● **DATA SHOWN**
━━━━━━
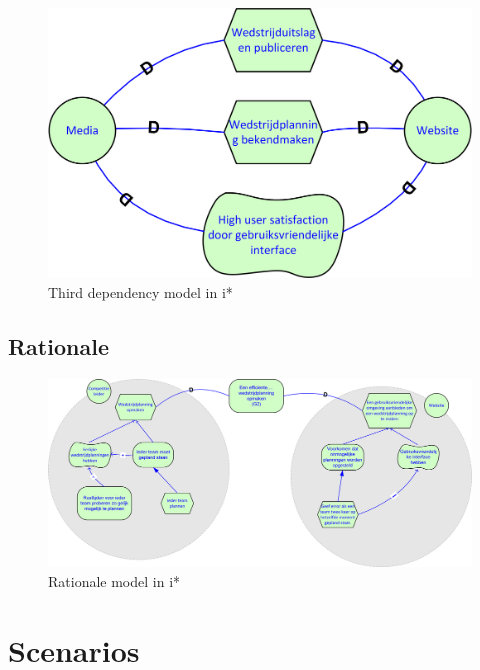\documentclass[12pt,a4paper]{article}
\begin{document}
			\begin{figure}[H]
				\includegraphics[width=\textwidth]{../2-Doelen/istar3.png}
				\caption{Third dependency model in i*}
			\end{figure}
			\subsection{Rationale}
			\begin{figure}[H]
				\includegraphics[width=\textwidth]{../2-Doelen/istar4.png}
				\caption{Rationale model in i*}
			\end{figure}
		\section{Scenarios}
\end{document}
━━━━━━
● **WHAT YOU WILL DO**
Type out all the records verbatim, minus images.

● **EXERCISE SOLUTION**
\documentclass[12pt,a4paper]{article}
\begin{document}
			\begin{figure}[H]
				\includegraphics[width=\textwidth]{../2-Doelen/istar3.png}
				\caption{Third dependency model in i*}
			\end{figure}
			\subsection{Rationale}
			\begin{figure}[H]
				\includegraphics[width=\textwidth]{../2-Doelen/istar4.png}
				\caption{Rationale model in i*}
			\end{figure}
		\section{Scenarios}
\end{document}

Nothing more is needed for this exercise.